IAF Chief Warns of Hard Nuclear Response

The Indian Government or the Prime Minister hardly make any strong declaratory responses on India’s national security threats least of all on nuclear weapons strikes against India. India’s nuclear strikes threats basically arise from Pakistan and China with the former being more vociferous in saber-rattling. It seems that the Government left it to the Indian Air Force Chief Air Chief Marshall Naik to warn potential aggressors that India’s nuclear responses to strikes against India would be hard hitting. He was responding to media queries on Pakistan’s growing nuclear weapons arsenal and tactical nuclear weapons.

A cornered Pakistan Army both within and without could be tempted for a military misadventure against India to divert both domestic and external attention.

It has always been Pakistan which ever since the acquisition of nuclear weapons been flexing its muscles and raising the ante of a potential nuclear overhang over an Indian retaliatory conventional military response against Pakistan Army’s surrogates terrorist attacks like Mumbai 26/11 and the latest Mumbai terrorist bombings.

Pakistan Army under General Musharraf had launched the Kargil War against India in 1999 emboldened by the belief that an India with a characteristically timid political leadership irrespective of political dispensations would be incapable of hard military responses against Pakistan.
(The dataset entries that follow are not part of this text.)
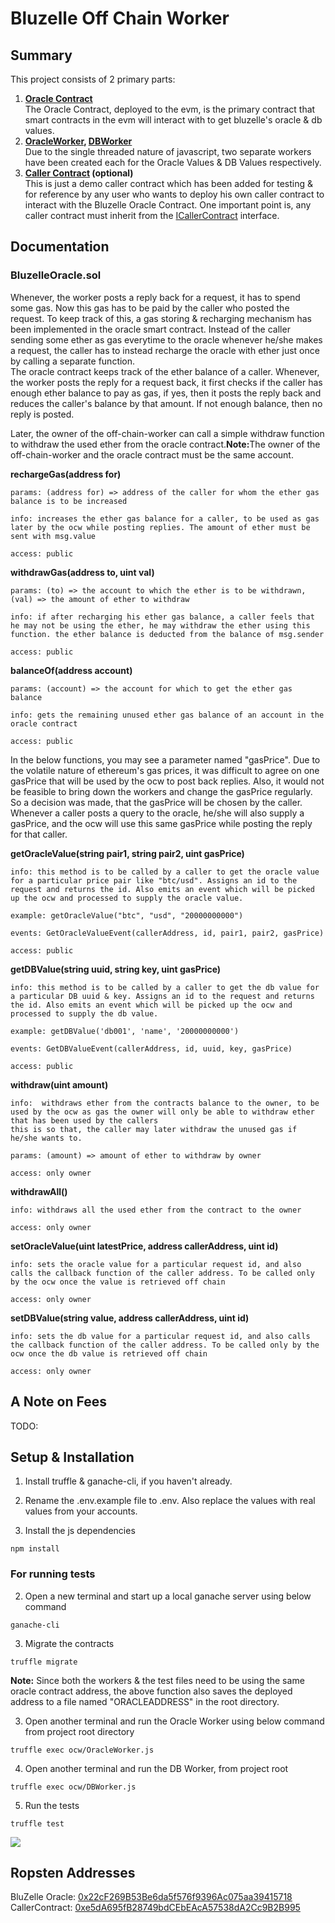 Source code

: # Bluzelle Off Chain Worker

## Summary
This project consists of 2 primary parts:
1. <strong>[Oracle Contract](https://github.com/realdiganta/bluezelle-evm-bridge/blob/main/contracts/BluzelleOracle.sol)</strong><br>
The Oracle Contract, deployed to the evm, is the primary contract that smart contracts in the evm will interact with to get bluzelle's oracle & db values.
2. <strong>[OracleWorker](https://github.com/realdiganta/bluezelle-evm-bridge/blob/main/ocw/OracleWorker.js), [DBWorker](https://github.com/realdiganta/bluezelle-evm-bridge/blob/main/ocw/DBWorker.js)</strong><br>
Due to the single threaded nature of javascript, two separate workers have been created each for the Oracle Values & DB Values respectively.
3. <strong>[Caller Contract](https://github.com/realdiganta/bluezelle-evm-bridge/blob/main/contracts/CallerContract.sol) (optional)</strong><br>
This is just a demo caller contract which has been added for testing & for reference by any user who wants to deploy his own caller contract to interact with the Bluzelle Oracle Contract. One important point is, any caller contract must inherit from the [ICallerContract](https://github.com/realdiganta/bluezelle-evm-bridge/blob/main/contracts/interfaces/ICallerContract.sol) interface.

## Documentation

### BluzelleOracle.sol

Whenever, the worker posts a reply back for a request, it has to spend some gas. Now this gas has to be paid by the caller who posted the request. To keep track of this, a gas storing & recharging mechanism has been implemented in the oracle smart contract. Instead of the caller sending some ether as gas everytime to the oracle whenever he/she makes a request, the caller has to instead recharge the oracle with ether just once by calling a separate function. <br>
The oracle contract keeps track of the ether balance of a caller. Whenever, the worker posts the reply for a request back, it first checks if the caller has enough ether balance to pay as gas, if yes, then it posts the reply back and reduces the caller's balance by that amount. If not enough balance, then no reply is posted.

Later, the owner of the off-chain-worker can call a simple withdraw function to withdraw the used ether from the oracle contract.<strong>Note:</strong>The owner of the off-chain-worker and the oracle contract must be the same account.<br>

<strong>rechargeGas(address for)</strong>
```
params: (address for) => address of the caller for whom the ether gas balance is to be increased

info: increases the ether gas balance for a caller, to be used as gas later by the ocw while posting replies. The amount of ether must be sent with msg.value

access: public
```

<strong>withdrawGas(address to, uint val)</strong>
```
params: (to) => the account to which the ether is to be withdrawn, (val) => the amount of ether to withdraw

info: if after recharging his ether gas balance, a caller feels that he may not be using the ether, he may withdraw the ether using this function. the ether balance is deducted from the balance of msg.sender

access: public
```

<strong>balanceOf(address account)</strong>
```
params: (account) => the account for which to get the ether gas balance

info: gets the remaining unused ether gas balance of an account in the oracle contract

access: public
```

In the below functions, you may see a parameter named "gasPrice". Due to the volatile nature of ethereum's gas prices, it was difficult to agree on one gasPrice that will be used by the ocw to post back replies. Also, it would not be feasible to bring down the workers and change the gasPrice regularly. So a decision was made, that the gasPrice will be chosen by the caller. Whenever a caller posts a query to the oracle, he/she will also supply a gasPrice, and the ocw will use this same gasPrice while posting the reply for that caller.

<strong>getOracleValue(string pair1, string pair2, uint gasPrice)</strong>
```
info: this method is to be called by a caller to get the oracle value for a particular price pair like "btc/usd". Assigns an id to the request and returns the id. Also emits an event which will be picked up the ocw and processed to supply the oracle value.

example: getOracleValue("btc", "usd", "20000000000")

events: GetOracleValueEvent(callerAddress, id, pair1, pair2, gasPrice)

access: public
```

<strong>getDBValue(string uuid, string key, uint gasPrice)</strong>
```
info: this method is to be called by a caller to get the db value for a particular DB uuid & key. Assigns an id to the request and returns the id. Also emits an event which will be picked up the ocw and processed to supply the db value.

example: getDBValue('db001', 'name', '20000000000')

events: GetDBValueEvent(callerAddress, id, uuid, key, gasPrice)

access: public
```

<strong>withdraw(uint amount)</strong>
```
info:  withdraws ether from the contracts balance to the owner, to be used by the ocw as gas the owner will only be able to withdraw ether that has been used by the callers
this is so that, the caller may later withdraw the unused gas if he/she wants to.

params: (amount) => amount of ether to withdraw by owner

access: only owner
```

<strong>withdrawAll()</strong>
```
info: withdraws all the used ether from the contract to the owner

access: only owner
```

<strong>setOracleValue(uint latestPrice, address callerAddress, uint id)</strong>
```
info: sets the oracle value for a particular request id, and also calls the callback function of the caller address. To be called only by the ocw once the value is retrieved off chain

access: only owner
```

<strong>setDBValue(string value, address callerAddress, uint id)</strong>
```
info: sets the db value for a particular request id, and also calls the callback function of the caller address. To be called only by the ocw once the db value is retrieved off chain

access: only owner
```

## A Note on Fees
TODO:

## Setup & Installation
1. Install truffle & ganache-cli, if you haven't already.

2. Rename the .env.example file to .env. Also replace the values with real values from your accounts.

2. Install the js dependencies
```
npm install
```

### For running tests
2. Open a new terminal and start up a local ganache server using below command
```
ganache-cli
```
3. Migrate the contracts
```
truffle migrate
```
<strong>Note:</strong> Since both the workers & the test files need to be using the same oracle contract address, the above function also saves the deployed address to a file named "ORACLEADDRESS" in the root directory. <br>

3. Open another terminal and run the Oracle Worker using below command from project root directory
```
truffle exec ocw/OracleWorker.js
```
4. Open another terminal and run the DB Worker, from project root
```
truffle exec ocw/DBWorker.js
```
5. Run the tests
```
truffle test
```
<img src="https://user-images.githubusercontent.com/47485188/128638120-05263733-43ed-4c6f-8cb2-c09e294c7ae7.png"></img>


## Ropsten Addresses
BluZelle Oracle: [0x22cF269B53Be6da5f576f9396Ac075aa39415718](https://ropsten.etherscan.io/address/0x22cF269B53Be6da5f576f9396Ac075aa39415718)<br>
CallerContract:  [0xe5dA695fB28749bdCEbEAcA57538dA2Cc9B2B995](https://ropsten.etherscan.io/address/0xe5dA695fB28749bdCEbEAcA57538dA2Cc9B2B995) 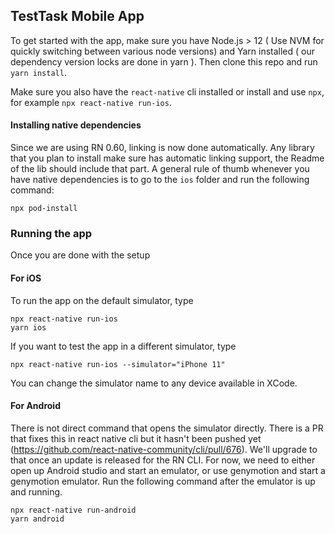 ## TestTask Mobile App

To get started with the app, make sure you have Node.js > 12 ( Use NVM for quickly switching between various node versions) and Yarn installed ( our dependency version locks are done in yarn ). Then clone this repo and run `yarn install`.

Make sure you also have the `react-native` cli installed or install and use `npx`, for example `npx react-native run-ios`.

#### Installing native dependencies

Since we are using RN 0.60, linking is now done automatically. Any library that you plan to install make sure has automatic linking support, the Readme of the lib should include that part. A general rule of thumb whenever you have native dependencies is to go to the `ios` folder and run the following command:

```
npx pod-install
```

### Running the app

Once you are done with the setup

#### For iOS

To run the app on the default simulator, type

```
npx react-native run-ios
yarn ios
```

If you want to test the app in a different simulator, type

```
npx react-native run-ios --simulator="iPhone 11"
```

You can change the simulator name to any device available in XCode.

#### For Android

There is not direct command that opens the simulator directly. There is a PR that fixes this in react native cli but it hasn't been pushed yet (https://github.com/react-native-community/cli/pull/676). We'll upgrade to that once an update is released for the RN CLI. For now, we need to either open up Android studio and start an emulator, or use genymotion and start a genymotion emulator. Run the following command after the emulator is up and running.

```
npx react-native run-android
yarn android
```
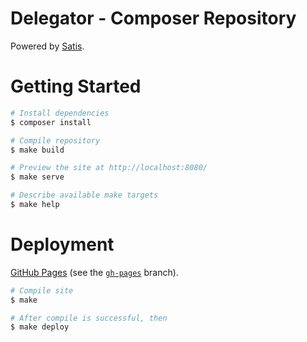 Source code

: # Delegator - Composer Repository

Powered by [Satis][satis].

# Getting Started

```bash
# Install dependencies
$ composer install

# Compile repository
$ make build

# Preview the site at http://localhost:8080/
$ make serve

# Describe available make targets
$ make help
```

# Deployment

[GitHub Pages][github-pages] (see the [`gh-pages`][gh-pages-branch] branch).

```bash
# Compile site
$ make

# After compile is successful, then
$ make deploy
```

[gh-pages-branch]: https://github.com/delegator/composer-repo/tree/gh-pages
[github-pages]: https://pages.github.com/
[satis]: https://github.com/composer/satis
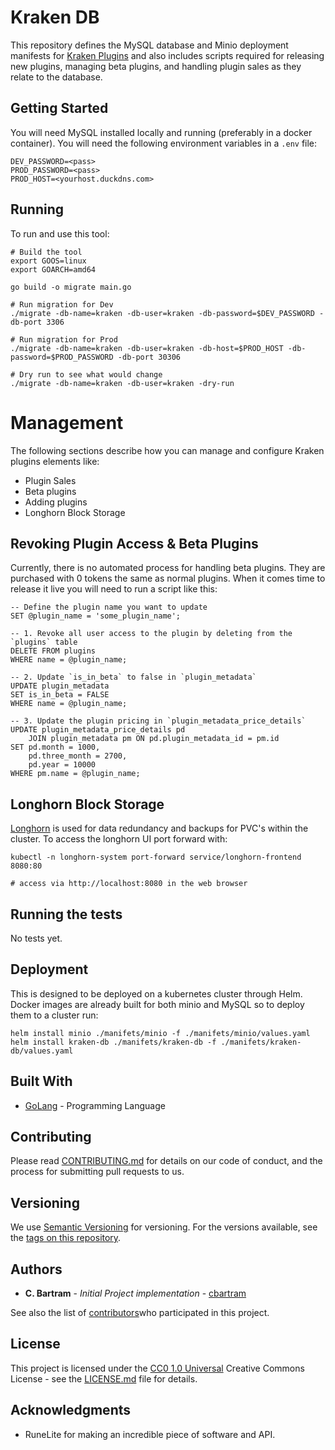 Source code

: # Kraken DB

This repository defines the MySQL database and Minio deployment manifests for [Kraken Plugins](https://kraken-plugins.duckdns.org) and 
also includes scripts required for releasing new plugins, managing beta plugins, and handling plugin sales as they relate to the database.

## Getting Started

You will need MySQL installed locally and running (preferably in a docker container). You will need the following environment variables in a `.env` file:

```shell
DEV_PASSWORD=<pass>
PROD_PASSWORD=<pass>
PROD_HOST=<yourhost.duckdns.com>
```

## Running

To run and use this tool:

```shell
# Build the tool
export GOOS=linux
export GOARCH=amd64

go build -o migrate main.go

# Run migration for Dev
./migrate -db-name=kraken -db-user=kraken -db-password=$DEV_PASSWORD -db-port 3306

# Run migration for Prod
./migrate -db-name=kraken -db-user=kraken -db-host=$PROD_HOST -db-password=$PROD_PASSWORD -db-port 30306

# Dry run to see what would change
./migrate -db-name=kraken -db-user=kraken -dry-run
```

# Management

The following sections describe how you can manage and configure Kraken plugins elements like:
- Plugin Sales
- Beta plugins
- Adding plugins
- Longhorn Block Storage

## Revoking Plugin Access & Beta Plugins

Currently, there is no automated process for handling beta plugins. They are purchased with 0 tokens the same as normal plugins. When it comes time
to release it live you will need to run a script like this:

```mysql
-- Define the plugin name you want to update
SET @plugin_name = 'some_plugin_name';

-- 1. Revoke all user access to the plugin by deleting from the `plugins` table
DELETE FROM plugins
WHERE name = @plugin_name;

-- 2. Update `is_in_beta` to false in `plugin_metadata`
UPDATE plugin_metadata
SET is_in_beta = FALSE
WHERE name = @plugin_name;

-- 3. Update the plugin pricing in `plugin_metadata_price_details`
UPDATE plugin_metadata_price_details pd
    JOIN plugin_metadata pm ON pd.plugin_metadata_id = pm.id
SET pd.month = 1000,
    pd.three_month = 2700,
    pd.year = 10000
WHERE pm.name = @plugin_name;
```

## Longhorn Block Storage

[Longhorn](https://longhorn.io) is used for data redundancy and backups for PVC's within the cluster. To access the longhorn UI
port forward with: 

```shell
kubectl -n longhorn-system port-forward service/longhorn-frontend 8080:80

# access via http://localhost:8080 in the web browser
```

## Running the tests

No tests yet.

## Deployment

This is designed to be deployed on a kubernetes cluster through Helm. Docker images are already built for both minio and 
MySQL so to deploy them to a cluster run:

```shell
helm install minio ./manifets/minio -f ./manifets/minio/values.yaml
helm install kraken-db ./manifets/kraken-db -f ./manifets/kraken-db/values.yaml
```

## Built With

- [GoLang](https://go.dev/doc/install) - Programming Language

## Contributing

Please read [CONTRIBUTING.md](CONTRIBUTING.md) for details on our code
of conduct, and the process for submitting pull requests to us.

## Versioning

We use [Semantic Versioning](http://semver.org/) for versioning. For the versions
available, see the [tags on this
repository](https://github.com/cbartram/kraken-loader-plugin/tags).

## Authors

- **C. Bartram** - *Initial Project implementation* - [cbartram](https://github.com/cbartram)

See also the list of [contributors](https://github.com/PurpleBooth/a-good-readme-template/contributors)who participated in this project.

## License

This project is licensed under the [CC0 1.0 Universal](LICENSE.md) Creative Commons License - see the [LICENSE.md](LICENSE.md) file for
details.

## Acknowledgments

- RuneLite for making an incredible piece of software and API. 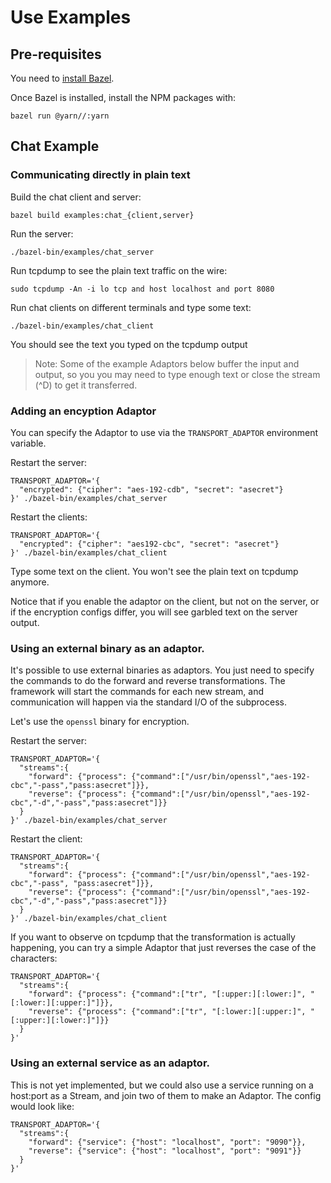 # Use Examples

## Pre-requisites

You need to [install Bazel](https://docs.bazel.build/versions/master/install.html).

Once Bazel is installed, install the NPM packages with:
```
bazel run @yarn//:yarn
```

## Chat Example

### Communicating directly in plain text

Build the chat client and server:
```
bazel build examples:chat_{client,server}
```

Run the server:
```
./bazel-bin/examples/chat_server
```

Run tcpdump to see the plain text traffic on the wire:
```
sudo tcpdump -An -i lo tcp and host localhost and port 8080
```

Run chat clients on different terminals and type some text:
```
./bazel-bin/examples/chat_client
```

You should see the text you typed on the tcpdump output

> Note: Some of the example Adaptors below buffer the input and output, so you you may need to type
enough text or close the stream (^D) to get it transferred.

### Adding an encyption Adaptor

You can specify the Adaptor to use via the `TRANSPORT_ADAPTOR` environment variable.

Restart the server:
```
TRANSPORT_ADAPTOR='{
  "encrypted": {"cipher": "aes-192-cdb", "secret": "asecret"}
}' ./bazel-bin/examples/chat_server
```

Restart the clients:
```
TRANSPORT_ADAPTOR='{
  "encrypted": {"cipher": "aes192-cbc", "secret": "asecret"}
}' ./bazel-bin/examples/chat_client
```

Type some text on the client. You won't see the plain text on tcpdump anymore.

Notice that if you enable the adaptor on the client, but not on the server, or if the encryption configs differ, you will see garbled text on the server output.

### Using an external binary as an adaptor.

It's possible to use external binaries as adaptors. You just need to specify the commands to do the forward and reverse transformations. The framework will start the commands for each new stream, and communication will happen via the standard I/O of the subprocess.

Let's use the `openssl` binary for encryption.

Restart the server:
```
TRANSPORT_ADAPTOR='{
  "streams":{
    "forward": {"process": {"command":["/usr/bin/openssl","aes-192-cbc","-pass","pass:asecret"]}},
    "reverse": {"process": {"command":["/usr/bin/openssl","aes-192-cbc","-d","-pass","pass:asecret"]}}
  }
}' ./bazel-bin/examples/chat_server
```

Restart the client:
```
TRANSPORT_ADAPTOR='{
  "streams":{
    "forward": {"process": {"command":["/usr/bin/openssl","aes-192-cbc","-pass", "pass:asecret"]}},
    "reverse": {"process": {"command":["/usr/bin/openssl","aes-192-cbc","-d","-pass","pass:asecret"]}}
  }
}' ./bazel-bin/examples/chat_client
```

If you want to observe on tcpdump that the transformation is actually happening, you can try a simple Adaptor that just reverses the case of the characters:
```
TRANSPORT_ADAPTOR='{
  "streams":{
    "forward": {"process": {"command":["tr", "[:upper:][:lower:]", "[:lower:][:upper:]"]}},
    "reverse": {"process": {"command":["tr", "[:lower:][:upper:]", "[:upper:][:lower:]"]}}
  }
}'
```

### Using an external service as an adaptor.

This is not yet implemented, but we could also use a service running on a host:port as a Stream,
and join two of them to make an Adaptor. The config would look like:

```
TRANSPORT_ADAPTOR='{
  "streams":{
    "forward": {"service": {"host": "localhost", "port": "9090"}},
    "reverse": {"service": {"host": "localhost", "port": "9091"}}
  }
}'
```

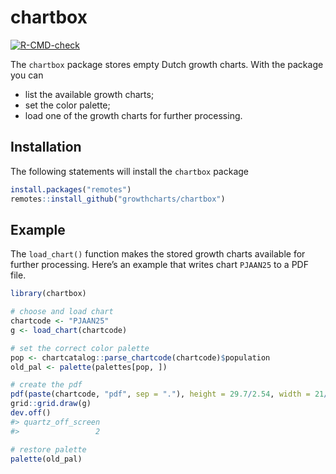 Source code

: 
<!-- README.md is generated from README.Rmd. Please edit that file -->

# chartbox

<!-- badges: start -->

[![R-CMD-check](https://github.com/growthcharts/chartbox/workflows/R-CMD-check/badge.svg)](https://github.com/growthcharts/chartbox/actions)
<!-- badges: end -->

The `chartbox` package stores empty Dutch growth charts. With the
package you can

-   list the available growth charts;
-   set the color palette;
-   load one of the growth charts for further processing.

## Installation

The following statements will install the `chartbox` package

``` r
install.packages("remotes")
remotes::install_github("growthcharts/chartbox")
```

## Example

The `load_chart()` function makes the stored growth charts available for
further processing. Here’s an example that writes chart `PJAAN25` to a
PDF file.

``` r
library(chartbox)

# choose and load chart
chartcode <- "PJAAN25"
g <- load_chart(chartcode)

# set the correct color palette
pop <- chartcatalog::parse_chartcode(chartcode)$population
old_pal <- palette(palettes[pop, ])

# create the pdf
pdf(paste(chartcode, "pdf", sep = "."), height = 29.7/2.54, width = 21/2.54)
grid::grid.draw(g)
dev.off()
#> quartz_off_screen 
#>                 2

# restore palette
palette(old_pal)
```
India may not have enlarged hostilities against Pakistan beyond Kargil but the Indian Armed Forces left the Indian political leadership in no doubt that without hard responses Pakistan Army’s unprovoked aggression could not be undone.

The Indian Armed Forces called off Pakistan Army’s nuclear bluff and it became apparent that limited warfare could be conducted successfully even with a nuclear overhang hovering on the horizon.
 
The Indian Air Force Chief’s warning that India would retaliate with hard nuclear responses against any nuclear strikes against it was a timely one keeping the present domestic political dynamics within Pakistan. Currently the image of the Pakistan Army has taken a severe beating in the wake of the targeted liquidation by US Special Forces of Osama bin Laden deep within a Pakistan Army garrison cantonment and the Taliban attacks at the Mehran Air Base in Karachi.

Pointed in my writings earlier was the caution that a cornered Pakistan Army both within and without could be tempted for a military misadventure against India to divert both domestic and external attention.

If international media reports are correct that the Pakistan Army’s nuclear weapons arsenal has outstripped that of India in terms of nuclear weapons holdings and also that Pakistan Army have now commenced production of tactical nuclear weapons to blunt deep penetration strikes by the Indian Army’s conventional superiority. Thus, Pakistan Army could be tempted to raise the nuclear threshold in South Asia.

When it comes to national security and defense matters the Indian Government should not shirk from declaratory policies in terms of ‘red lines’ that its adversaries, cannot cross and that it would not shirk from hard hitting responses, Regrettably, the Indian political leadership is seriously deficit in this regard.

The Air Force Chief’s warning was timely, relevant and contextually well timed. Regrettably again for India, media reports the next day indicated that the Defense Minister had a meeting with the Indian Air Force Chief and expressed the Governments’ unhappiness with his statements. Is Pakistan appeasement more important than cautioning India’s adversaries against military misadventures against India?